## Problem description
What is needed is a single figure: how many lines of the records below contain the word "that".

## Data listing
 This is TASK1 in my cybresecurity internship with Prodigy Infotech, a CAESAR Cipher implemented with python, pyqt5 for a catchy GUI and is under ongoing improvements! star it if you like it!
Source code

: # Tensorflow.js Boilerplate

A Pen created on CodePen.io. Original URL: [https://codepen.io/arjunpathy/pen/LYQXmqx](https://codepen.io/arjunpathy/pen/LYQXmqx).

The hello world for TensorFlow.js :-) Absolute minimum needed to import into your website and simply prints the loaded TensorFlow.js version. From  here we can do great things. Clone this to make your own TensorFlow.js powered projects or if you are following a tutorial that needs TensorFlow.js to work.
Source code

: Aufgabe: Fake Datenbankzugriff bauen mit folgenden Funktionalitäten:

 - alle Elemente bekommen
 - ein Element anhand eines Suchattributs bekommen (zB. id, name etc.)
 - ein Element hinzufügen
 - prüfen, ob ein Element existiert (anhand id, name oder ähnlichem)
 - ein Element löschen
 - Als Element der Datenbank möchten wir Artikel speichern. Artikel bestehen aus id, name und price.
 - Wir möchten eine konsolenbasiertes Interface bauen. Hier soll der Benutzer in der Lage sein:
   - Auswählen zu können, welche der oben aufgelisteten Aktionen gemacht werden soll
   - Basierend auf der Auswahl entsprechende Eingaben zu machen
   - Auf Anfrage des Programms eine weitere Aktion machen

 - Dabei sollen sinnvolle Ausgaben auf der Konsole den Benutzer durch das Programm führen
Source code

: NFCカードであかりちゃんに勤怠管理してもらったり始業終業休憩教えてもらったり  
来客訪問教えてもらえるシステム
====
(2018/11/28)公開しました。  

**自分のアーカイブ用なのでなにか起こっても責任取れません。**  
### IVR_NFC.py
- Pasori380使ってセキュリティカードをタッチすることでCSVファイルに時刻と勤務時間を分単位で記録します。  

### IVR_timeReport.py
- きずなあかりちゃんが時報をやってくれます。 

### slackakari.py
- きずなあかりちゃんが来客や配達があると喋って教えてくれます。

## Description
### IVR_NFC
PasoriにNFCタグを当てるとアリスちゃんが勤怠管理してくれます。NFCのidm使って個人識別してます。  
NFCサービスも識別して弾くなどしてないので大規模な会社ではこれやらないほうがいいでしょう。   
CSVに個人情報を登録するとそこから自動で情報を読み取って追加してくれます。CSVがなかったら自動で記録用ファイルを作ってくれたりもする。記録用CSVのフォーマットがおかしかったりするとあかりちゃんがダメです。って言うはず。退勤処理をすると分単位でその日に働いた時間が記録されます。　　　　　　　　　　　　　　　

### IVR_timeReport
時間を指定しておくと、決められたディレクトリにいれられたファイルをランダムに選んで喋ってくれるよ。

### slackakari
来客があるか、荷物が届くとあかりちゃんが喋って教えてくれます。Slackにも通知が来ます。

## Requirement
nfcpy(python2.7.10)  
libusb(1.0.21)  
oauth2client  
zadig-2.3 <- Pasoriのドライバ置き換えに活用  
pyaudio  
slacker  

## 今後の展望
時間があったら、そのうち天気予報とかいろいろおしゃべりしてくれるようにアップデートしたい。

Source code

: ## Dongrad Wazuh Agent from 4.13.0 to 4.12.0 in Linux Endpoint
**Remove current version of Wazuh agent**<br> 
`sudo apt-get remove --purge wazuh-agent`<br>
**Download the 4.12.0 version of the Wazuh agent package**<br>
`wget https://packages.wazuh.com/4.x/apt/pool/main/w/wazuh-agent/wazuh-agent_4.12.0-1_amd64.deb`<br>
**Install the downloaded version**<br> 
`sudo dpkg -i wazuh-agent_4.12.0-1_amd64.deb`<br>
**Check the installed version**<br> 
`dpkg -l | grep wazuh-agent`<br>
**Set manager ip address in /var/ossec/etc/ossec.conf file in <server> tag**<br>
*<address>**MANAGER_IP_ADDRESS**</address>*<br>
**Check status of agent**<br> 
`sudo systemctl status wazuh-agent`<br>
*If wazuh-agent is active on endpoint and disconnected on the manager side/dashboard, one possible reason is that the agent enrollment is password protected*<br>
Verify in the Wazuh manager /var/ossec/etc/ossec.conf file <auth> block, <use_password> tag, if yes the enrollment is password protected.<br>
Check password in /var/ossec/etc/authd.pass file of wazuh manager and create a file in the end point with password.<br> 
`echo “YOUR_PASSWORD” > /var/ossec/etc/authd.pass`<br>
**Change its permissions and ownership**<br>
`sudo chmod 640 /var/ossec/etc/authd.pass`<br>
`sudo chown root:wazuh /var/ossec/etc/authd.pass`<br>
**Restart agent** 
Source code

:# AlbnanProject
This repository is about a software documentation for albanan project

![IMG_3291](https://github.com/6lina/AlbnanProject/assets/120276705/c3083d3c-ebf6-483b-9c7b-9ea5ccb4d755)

## Task result
2